There it was. Another six zeroes. It was true that a rising tide lifted all boats, that a certain amount of inflation had accompanied Traveler wealth, but Rhonda and I had been paid so well we’d stayed ahead of that curve. In that moment, I realized I never had to work again for the rest of my life. “Thank you!”
Elvis’s face mask smiled. “Thankyouverymuch.” His namesake’s Vegas drawl. “Cheap at the price, old son.”
* * *
Six weeks after we left the Facility I asked Rhonda to marry me, and a month later, she agreed. Our honeymoon was a revelation, as if our prior sex life had been a mere appetizer, and she’d given me the keys to the kitchen. If she had lived a hundred lives as a leather-clad courtesan, that might have explained the days and nights that followed, as she opened one door after another for me, allowed me to glimpse what was within until it felt like she was running an electrified tongue over my body’s every exposed nerve. Then, with a mischievous giggle, she would close that door, give me just enough time to recover and then lead me staggering and wide-eyed to the next.
In retrospect, it was predictable that Rhonda would be the one to bring the fetish sites to my attention. Three months after we were married she danced into my home office, touched my lips with hers and giggled. “Have I got something to show you!”
She led me to her office, where she had worked so hard and late at night. Her computer was mostly used for graphics, but like the rest of us she surfed the net to rest her brain in-between creative spurts.
“I don’t want to tell you how I found this site.”
“I think I can guess. Feeling a little frisky, were you?”
She turned the screen around, and for a moment my eyes didn’t focus. Then I saw a very pale woman, gelatinously obese with very short bristly dark hair, sporting animated tattoos that mimicked organelles. They shivered and danced, while three men stood around her performing what I believe Japanese aficionados would refer to as a bukkake ritual. If you don’t know what that is, look it up.
On the other hand, maybe you shouldn’t. Ignorance is bliss.
“Is she trying to look like a Traveler?”
“Wild, huh?”
The sound was much too good for speakers their size. I didn’t recognize the brand. “New speakers?”

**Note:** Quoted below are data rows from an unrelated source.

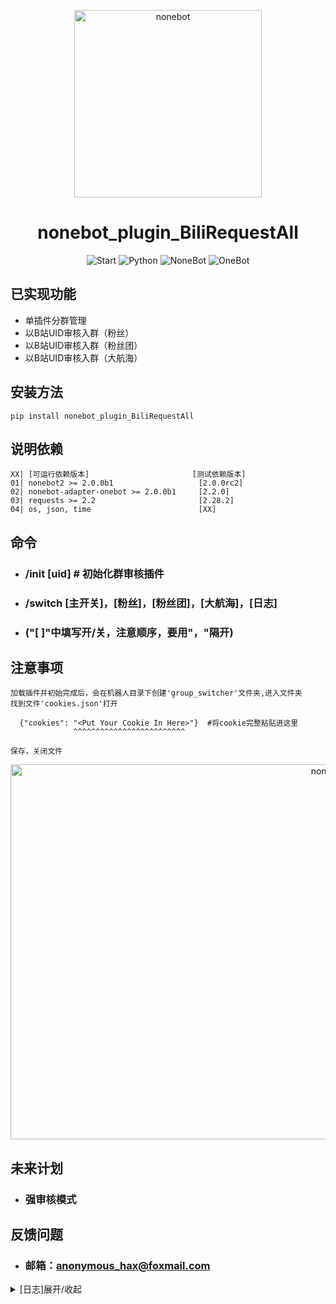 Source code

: <p align="center">
  <a href="https://v2.nonebot.dev/"><img src="https://raw.githubusercontent.com/Shadow403/nonebot_plugin_BiliRequestAll/image/nonebot_plugin_BilirequestAll_logo.png" width="300" height="300" alt="nonebot"></a>
</p>

<div align="center"> 

# nonebot_plugin_BiliRequestAll

<div>

<div align=left> <div>


<p align="center">
  <img src=https://img.shields.io/github/stars/Shadow403/nonebot_plugin_BiliRequestAll.svg alt="Start">
  <img src="https://img.shields.io/badge/python-3.10+-blue.svg" alt="Python">
  <img src="https://img.shields.io/badge/nonebot-2.0.0b1+-red.svg" alt="NoneBot">
  <img src="https://img.shields.io/badge/onebot-2.0.0b1+-darkgreen.svg" alt="OneBot">
  </a>
</p>

## 已实现功能
- 单插件分群管理
- 以B站UID审核入群（粉丝）
- 以B站UID审核入群（粉丝团）
- 以B站UID审核入群（大航海）

## 安装方法

```
pip install nonebot_plugin_BiliRequestAll
```

## 说明依赖
```
XX| [可运行依赖版本]                       [测试依赖版本]
01| nonebot2 >= 2.0.0b1                   [2.0.0rc2]
02| nonebot-adapter-onebot >= 2.0.0b1     [2.2.0]
03| requests >= 2.2                       [2.28.2]
04| os, json, time                        [XX]
```
## 命令
- ### /init [uid]  # 初始化群审核插件
- ### /switch [主开关]，[粉丝]，[粉丝团]，[大航海]，[日志] 
- ### ("[ ]"中填写开/关，注意顺序，要用"，"隔开)

## 注意事项
```
加载插件并初始完成后，会在机器人目录下创建'group_switcher'文件夹,进入文件夹
找到文件'cookies.json'打开

  {"cookies": "<Put Your Cookie In Here>"}  #将cookie完整粘贴进这里
              ^^^^^^^^^^^^^^^^^^^^^^^^^
              
保存，关闭文件
```
<p align="center">
  <a href="https://raw.githubusercontent.com/Shadow403/nonebot_plugin_BiliRequestAll/image/nonebot_plugin_BiliRequestAll_cookie.png"><img src="https://raw.githubusercontent.com/Shadow403/nonebot_plugin_BiliRequestAll/image/nonebot_plugin_BiliRequestAll_cookie.png" width="1000" height="600" alt="nonebot"></a>
</p>

## 未来计划
- ### 强审核模式

## 反馈问题
- ### 邮箱：anonymous_hax@foxmail.com

<details>
<summary>[日志]展开/收起</summary>

- 2022/10/03 发布此插件
- 2023/01/18 更新插件数据结构，新增大航海入群功能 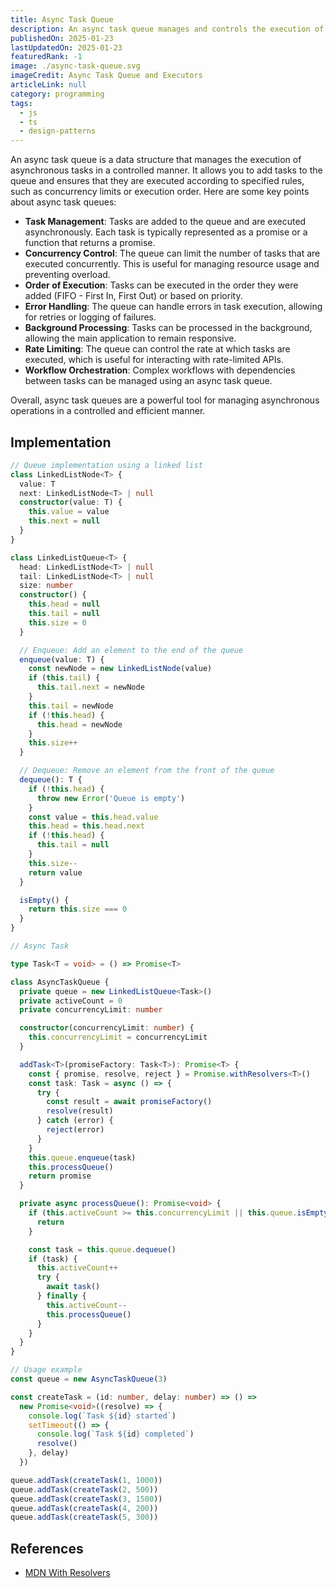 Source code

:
 ```yaml
---
title: Async Task Queue
description: An async task queue manages and controls the execution of asynchronous tasks, ensuring they run according to specified concurrency limits and order.
publishedOn: 2025-01-23
lastUpdatedOn: 2025-01-23
featuredRank: -1
image: ./async-task-queue.svg
imageCredit: Async Task Queue and Executors
articleLink: null
category: programming
tags:
  - js
  - ts
  - design-patterns
---
```


An async task queue is a data structure that manages the execution of asynchronous tasks in a controlled manner. It allows you to add tasks to the queue and ensures that they are executed according to specified rules, such as concurrency limits or execution order. Here are some key points about async task queues:

- **Task Management**: Tasks are added to the queue and are executed asynchronously. Each task is typically represented as a promise or a function that returns a promise.
- **Concurrency Control**: The queue can limit the number of tasks that are executed concurrently. This is useful for managing resource usage and preventing overload.
- **Order of Execution**: Tasks can be executed in the order they were added (FIFO - First In, First Out) or based on priority.
- **Error Handling**: The queue can handle errors in task execution, allowing for retries or logging of failures.
- **Background Processing**: Tasks can be processed in the background, allowing the main application to remain responsive.
- **Rate Limiting**: The queue can control the rate at which tasks are executed, which is useful for interacting with rate-limited APIs.
- **Workflow Orchestration**: Complex workflows with dependencies between tasks can be managed using an async task queue.

Overall, async task queues are a powerful tool for managing asynchronous operations in a controlled and efficient manner.

## Implementation

```ts
// Queue implementation using a linked list
class LinkedListNode<T> {
  value: T
  next: LinkedListNode<T> | null
  constructor(value: T) {
    this.value = value
    this.next = null
  }
}

class LinkedListQueue<T> {
  head: LinkedListNode<T> | null
  tail: LinkedListNode<T> | null
  size: number
  constructor() {
    this.head = null
    this.tail = null
    this.size = 0
  }

  // Enqueue: Add an element to the end of the queue
  enqueue(value: T) {
    const newNode = new LinkedListNode(value)
    if (this.tail) {
      this.tail.next = newNode
    }
    this.tail = newNode
    if (!this.head) {
      this.head = newNode
    }
    this.size++
  }

  // Dequeue: Remove an element from the front of the queue
  dequeue(): T {
    if (!this.head) {
      throw new Error('Queue is empty')
    }
    const value = this.head.value
    this.head = this.head.next
    if (!this.head) {
      this.tail = null
    }
    this.size--
    return value
  }

  isEmpty() {
    return this.size === 0
  }
}

// Async Task

type Task<T = void> = () => Promise<T>

class AsyncTaskQueue {
  private queue = new LinkedListQueue<Task>()
  private activeCount = 0
  private concurrencyLimit: number

  constructor(concurrencyLimit: number) {
    this.concurrencyLimit = concurrencyLimit
  }

  addTask<T>(promiseFactory: Task<T>): Promise<T> {
    const { promise, resolve, reject } = Promise.withResolvers<T>()
    const task: Task = async () => {
      try {
        const result = await promiseFactory()
        resolve(result)
      } catch (error) {
        reject(error)
      }
    }
    this.queue.enqueue(task)
    this.processQueue()
    return promise
  }

  private async processQueue(): Promise<void> {
    if (this.activeCount >= this.concurrencyLimit || this.queue.isEmpty()) {
      return
    }

    const task = this.queue.dequeue()
    if (task) {
      this.activeCount++
      try {
        await task()
      } finally {
        this.activeCount--
        this.processQueue()
      }
    }
  }
}

// Usage example
const queue = new AsyncTaskQueue(3)

const createTask = (id: number, delay: number) => () =>
  new Promise<void>((resolve) => {
    console.log(`Task ${id} started`)
    setTimeout(() => {
      console.log(`Task ${id} completed`)
      resolve()
    }, delay)
  })

queue.addTask(createTask(1, 1000))
queue.addTask(createTask(2, 500))
queue.addTask(createTask(3, 1500))
queue.addTask(createTask(4, 200))
queue.addTask(createTask(5, 300))
```

## References

- [MDN With Resolvers](https://developer.mozilla.org/en-US/docs/Web/JavaScript/Reference/Global_Objects/Promise/withResolvers)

“Nice, aren’t they?” The speakers were flat as glass panes, but the sound was as good as a ten-thousand-dollar pair of Naim Ovators. T-tech. Traveler music wafted in the background, and with the new speakers, my ears detected odd, previously undetected undertones.
“Wow,” I said. “That’s really strange. It’s a new world. That other stuff … wow.”
She suddenly pulled in on herself, shrank a little, seemed tentative and a little shy. “Does it turn you on?” Her forefinger fluttered along my forearm.
“Shit. No. You?”
She shrugged, her finger ceasing its dance. “Maybe…”
“Well, we should take advantage of that…”
“I’m busy right now,” Rhonda said, removing my hands. “… but save some of that heat for me tonight, OK?”
But … she worked until midnight, and when she did come to bed, she rolled over and went to sleep. That’s marriage, I guess.
* * *
More and more often, Rhonda seemed to be in a funk. I think we saw each other less frequently, pretty much devolving to roommates. It wasn’t that we didn’t love each other. It was that some critical spark was just … gone. She was doing more Traveler work, and the “bridging” was subtler. The T’s had gifted us with a printing process that conveyed a dimensional and multi-sensory aspect. Strange. You would look at a picture, and detect a scent. If you weren’t looking directly at it, you detected no smell. I have no idea how they did that, or how it worked, but it did.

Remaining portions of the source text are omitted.